§ EXERCISE GOAL
Go to the line containing "by $H$. Following" in the records below and print it and every following line exactly, on through the line containing "taken to be the natural inclusion.", then stop.

Data excerpts:
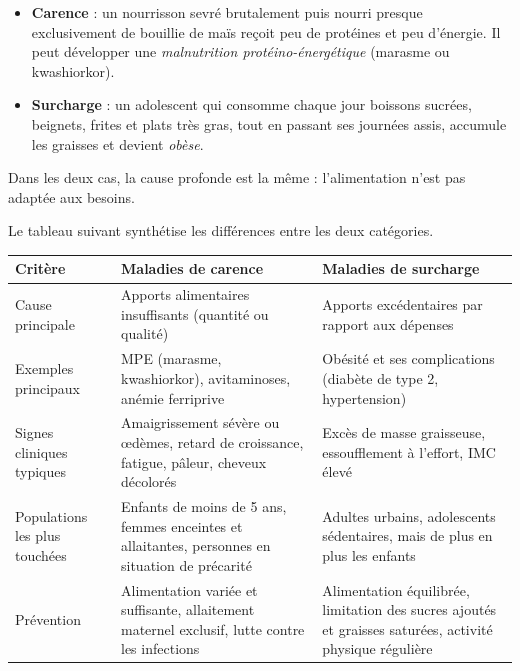 \documentclass[11pt]{article}
\begin{document}
\begin{exemplebox}
\begin{itemize}
  \item \textbf{Carence} : un nourrisson sevré brutalement puis nourri presque exclusivement de bouillie de maïs reçoit peu de protéines et peu d'énergie. Il peut développer une \emph{malnutrition protéino-énergétique} (marasme ou kwashiorkor).
  \item \textbf{Surcharge} : un adolescent qui consomme chaque jour boissons sucrées, beignets, frites et plats très gras, tout en passant ses journées assis, accumule les graisses et devient \emph{obèse}.
\end{itemize}
Dans les deux cas, la cause profonde est la même : l'alimentation n'est pas adaptée aux besoins.
\end{exemplebox}

Le tableau suivant synthétise les différences entre les deux catégories.

\begin{center}
\begin{tabularx}{\linewidth}{|l|X|X|}
\hline
\rowcolor{popblueL} \textbf{Critère} & \textbf{Maladies de carence} & \textbf{Maladies de surcharge} \\
\hline
Cause principale & Apports alimentaires insuffisants (quantité ou qualité) & Apports excédentaires par rapport aux dépenses \\
\hline
Exemples principaux & MPE (marasme, kwashiorkor), avitaminoses, anémie ferriprive & Obésité et ses complications (diabète de type 2, hypertension) \\
\hline
Signes cliniques typiques & Amaigrissement sévère ou œdèmes, retard de croissance, fatigue, pâleur, cheveux décolorés & Excès de masse graisseuse, essoufflement à l'effort, IMC élevé \\
\hline
Populations les plus touchées & Enfants de moins de 5 ans, femmes enceintes et allaitantes, personnes en situation de précarité & Adultes urbains, adolescents sédentaires, mais de plus en plus les enfants \\
\hline
Prévention & Alimentation variée et suffisante, allaitement maternel exclusif, lutte contre les infections & Alimentation équilibrée, limitation des sucres ajoutés et graisses saturées, activité physique régulière \\
\hline
\end{tabularx}
\end{center}
\end{document}

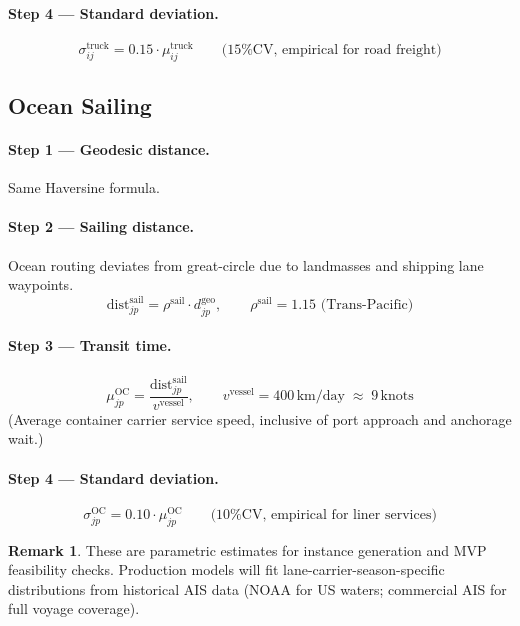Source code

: \documentclass[11pt,a4paper]{article}
\theoremstyle{definition}
\newtheorem{remark}{Remark}
\begin{document}
\paragraph{Step 4 --- Standard deviation.}
\[
  \sigma_{ij}^{\text{truck}} = 0.15 \cdot \mu_{ij}^{\text{truck}} \qquad \text{(15\% CV, empirical for road freight)}
\]

\subsection{Ocean Sailing}

\paragraph{Step 1 --- Geodesic distance.} Same Haversine formula.

\paragraph{Step 2 --- Sailing distance.} Ocean routing deviates from great-circle due
to landmasses and shipping lane waypoints.
\[
  \text{dist}_{jp}^{\text{sail}} = \rho^{\text{sail}} \cdot d_{jp}^{\text{geo}},
  \qquad \rho^{\text{sail}} = 1.15 \text{ (Trans-Pacific)}
\]

\paragraph{Step 3 --- Transit time.}
\[
  \mu_{jp}^{\text{OC}} = \frac{\text{dist}_{jp}^{\text{sail}}}{v^{\text{vessel}}},
  \qquad v^{\text{vessel}} = 400\,\text{km/day} \;\approx\; 9\,\text{knots}
\]
(Average container carrier service speed, inclusive of port approach and anchorage wait.)

\paragraph{Step 4 --- Standard deviation.}
\[
  \sigma_{jp}^{\text{OC}} = 0.10 \cdot \mu_{jp}^{\text{OC}} \qquad \text{(10\% CV, empirical for liner services)}
\]

\begin{remark}
These are parametric estimates for instance generation and MVP feasibility checks.
Production models will fit lane-carrier-season-specific distributions from historical
AIS data (NOAA for US waters; commercial AIS for full voyage coverage).
\end{remark}

\end{document}
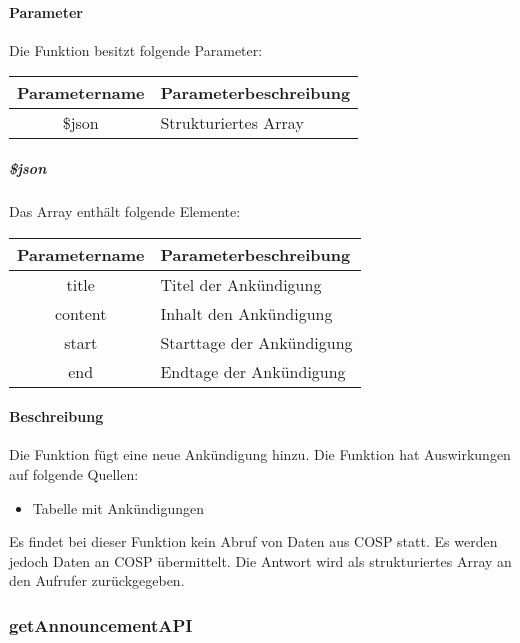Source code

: \paragraph{Parameter} Die Funktion besitzt folgende Parameter:
\begin{table}[H]
	\begin{tabular}{|c|p{11cm}|}
		\hline
		\textbf{Parametername} & \textbf{Parameterbeschreibung} \\ \hline
		\$json & Strukturiertes Array \\ \hline
	\end{tabular}
\end{table}
\subparagraph{\$json}Das Array enthält folgende Elemente:
\begin{table}[H]
	\begin{tabular}{|c|p{11cm}|}
		\hline
		\textbf{Parametername} & \textbf{Parameterbeschreibung} \\ \hline
		title   & Titel der Ankündigung \\ \hline
		content & Inhalt den Ankündigung \\ \hline
		start   & Starttage der Ankündigung \\ \hline
		end     & Endtage der Ankündigung \\ \hline
	\end{tabular}
\end{table}
\paragraph{Beschreibung} Die Funktion fügt eine neue Ankündigung hinzu. Die Funktion hat Auswirkungen auf folgende Quellen:
\begin{itemize}
	\item Tabelle mit Ankündigungen
\end{itemize}
Es findet bei dieser Funktion kein Abruf von Daten aus {\glqq COSP\grqq} statt. Es werden jedoch Daten an {\glqq COSP\grqq} übermittelt. Die Antwort wird als strukturiertes Array an den Aufrufer zurückgegeben.
\subsubsection{getAnnouncementAPI}
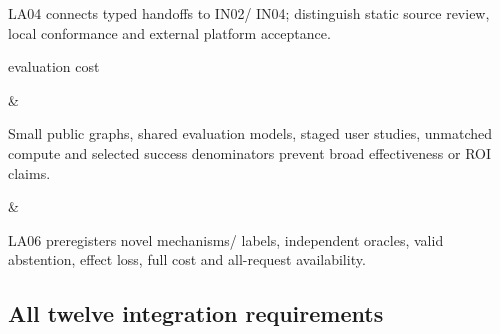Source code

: \documentclass[
  10pt,
]{article}
\begin{document}
\begin{longtable}[]
\begin{minipage}[t]{\linewidth}
LA04 connects typed handoffs to IN02/ IN04; distinguish static source
review, local conformance and external platform acceptance.\strut
\end{minipage}\tabularnewline
\begin{minipage}[t]{\linewidth}\raggedright
evaluation cost\strut
\end{minipage} & \begin{minipage}[t]{\linewidth}\raggedright
Small public graphs, shared evaluation models, staged user studies,
unmatched compute and selected success denominators prevent broad
effectiveness or ROI claims.\strut
\end{minipage} & \begin{minipage}[t]{\linewidth}\raggedright
LA06 preregisters novel mechanisms/ labels, independent oracles, valid
abstention, effect loss, full cost and all-request availability.\strut
\end{minipage}\tabularnewline
\bottomrule
\end{longtable}

\hypertarget{all-twelve-integration-requirements}{%
\subsection{All twelve integration
requirements}\label{all-twelve-integration-requirements}}
\end{document}
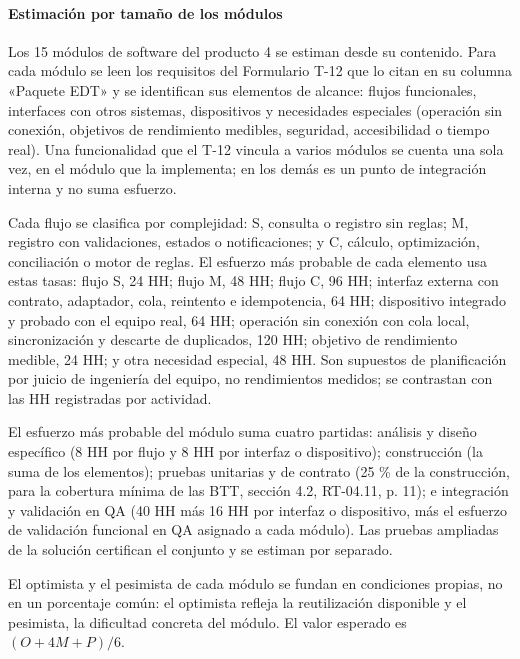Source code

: \paragraph{Estimación por tamaño de los módulos}
Los 15 módulos de software del producto 4 se estiman desde su contenido. Para cada módulo se leen los requisitos del Formulario T-12 que lo citan en su columna «Paquete EDT» y se identifican sus elementos de alcance: flujos funcionales, interfaces con otros sistemas, dispositivos y necesidades especiales (operación sin conexión, objetivos de rendimiento medibles, seguridad, accesibilidad o tiempo real). Una funcionalidad que el T-12 vincula a varios módulos se cuenta una sola vez, en el módulo que la implementa; en los demás es un punto de integración interna y no suma esfuerzo.

Cada flujo se clasifica por complejidad: S, consulta o registro sin reglas; M, registro con validaciones, estados o notificaciones; y C, cálculo, optimización, conciliación o motor de reglas. El esfuerzo más probable de cada elemento usa estas tasas: flujo S, 24 HH; flujo M, 48 HH; flujo C, 96 HH; interfaz externa con contrato, adaptador, cola, reintento e idempotencia, 64 HH; dispositivo integrado y probado con el equipo real, 64 HH; operación sin conexión con cola local, sincronización y descarte de duplicados, 120 HH; objetivo de rendimiento medible, 24 HH; y otra necesidad especial, 48 HH. Son supuestos de planificación por juicio de ingeniería del equipo, no rendimientos medidos; se contrastan con las HH registradas por actividad.

El esfuerzo más probable del módulo suma cuatro partidas: análisis y diseño específico (8 HH por flujo y 8 HH por interfaz o dispositivo); construcción (la suma de los elementos); pruebas unitarias y de contrato (25 \% de la construcción, para la cobertura mínima de las BTT, sección 4.2, RT-04.11, p. 11); e integración y validación en QA (40 HH más 16 HH por interfaz o dispositivo, más el esfuerzo de validación funcional en QA asignado a cada módulo). Las pruebas ampliadas de la solución certifican el conjunto y se estiman por separado.


El optimista y el pesimista de cada módulo se fundan en condiciones propias, no en un porcentaje común: el optimista refleja la reutilización disponible y el pesimista, la dificultad concreta del módulo. El valor esperado es $(O+4M+P)/6$.


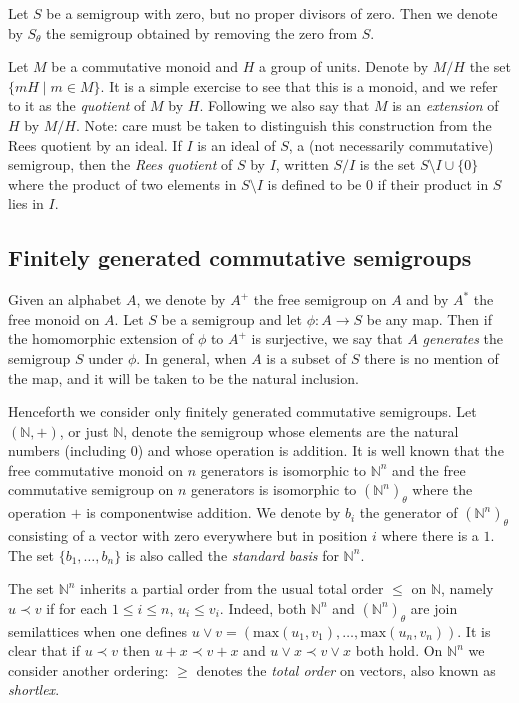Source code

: \documentclass[12pt]{article}
\def\N{{\mathbb{N}}}
\def\max{{\mbox{max}}}
\begin{document}
Let $S$ be a semigroup with zero, but no proper divisors of zero.
Then we denote by $S_\theta$ the semigroup obtained by removing the
zero from $S$.

Let $M$ be a commutative monoid and $H$ a group of units.
Denote by $M/H$ the set $\{mH \mid m \in M\}$. It is a simple exercise
to see that this is a monoid, and we refer to it as the 
{\em quotient} of $M$ by $H$. Following  \cite{pDJW91}
we also say that $M$ is an {\em extension} of $H$ by $M/H$.
Note: care must be taken to distinguish this construction from 
the Rees quotient by an ideal. If $I$ is an ideal of $S$, a (not necessarily
commutative) semigroup, then the \emph{Rees quotient} of $S$ by $I$, 
written $S/I$ is the set $S \setminus I \cup \{0\}$ where 
the product of two elements in  $S \setminus I$ 
is defined to be $0$ if their product in $S$ lies in $I$.

\subsection{Finitely generated commutative semigroups}

Given an alphabet $A$, we denote by $A^+$ the free semigroup on $A$
and by $A^*$ the free monoid on $A$. Let $S$ be a semigroup and let
$\phi: A \rightarrow S$ be any map. 
Then if the homomorphic extension of
$\phi$ to $A^+$ is surjective, we say that $A$ 
{\em generates} the semigroup $S$ under $\phi$.
In general, when $A$ is a subset of $S$
there is no mention of the map, and it will be 
taken to be the natural inclusion.

Henceforth we consider only finitely generated commutative semigroups.
Let $(\N, +)$, or just $\N$,  denote the  semigroup whose
elements are the natural numbers (including 0) and whose operation is
addition. It is well known that the 
free commutative monoid on  $n$ generators is isomorphic to $\N^n$  
and the free commutative semigroup on $n$ generators is isomorphic to 
$(\N^n)_\theta$ where the operation $+$ is componentwise addition. 
We denote by $b_i$ the generator of $(\N^n)_\theta$ consisting of
a vector with zero everywhere but in position $i$ where there is a 
$1$. The set $\{b_1, \ldots, b_n\}$ is also called the {\em standard basis}
for $\N^n$.

The set $\N^n$ inherits a partial order from the
usual total order $\leq$ on $\mathbb{N}$, namely
$u \prec v$ if for each $1 \leq i \leq n$, $u_i \leq v_i$.
Indeed, both $\N^n$ and $(\N^n)_\theta$ are join semilattices when
one defines $u \vee v = (\max(u_1, v_1), \ldots, \max(u_n,v_n))$.
It is clear that if $u \prec v$ then $u + x \prec v + x$ and
$u \vee x \prec v \vee x$ both hold.
On $\mathbb{N}^n$ we consider another ordering: $\geq$ denotes
the \emph{total order} on vectors, also known as \emph{shortlex}. 
\end{document}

§ EXERCISE ANSWER
{\em quotient} of $M$ by $H$. Following  \cite{pDJW91}
we also say that $M$ is an {\em extension} of $H$ by $M/H$.
Note: care must be taken to distinguish this construction from 
the Rees quotient by an ideal. If $I$ is an ideal of $S$, a (not necessarily
commutative) semigroup, then the \emph{Rees quotient} of $S$ by $I$, 
written $S/I$ is the set $S \setminus I \cup \{0\}$ where 
the product of two elements in  $S \setminus I$ 
is defined to be $0$ if their product in $S$ lies in $I$.

\subsection{Finitely generated commutative semigroups}

Given an alphabet $A$, we denote by $A^+$ the free semigroup on $A$
and by $A^*$ the free monoid on $A$. Let $S$ be a semigroup and let
$\phi: A \rightarrow S$ be any map. 
Then if the homomorphic extension of
$\phi$ to $A^+$ is surjective, we say that $A$ 
{\em generates} the semigroup $S$ under $\phi$.
In general, when $A$ is a subset of $S$
there is no mention of the map, and it will be 
taken to be the natural inclusion.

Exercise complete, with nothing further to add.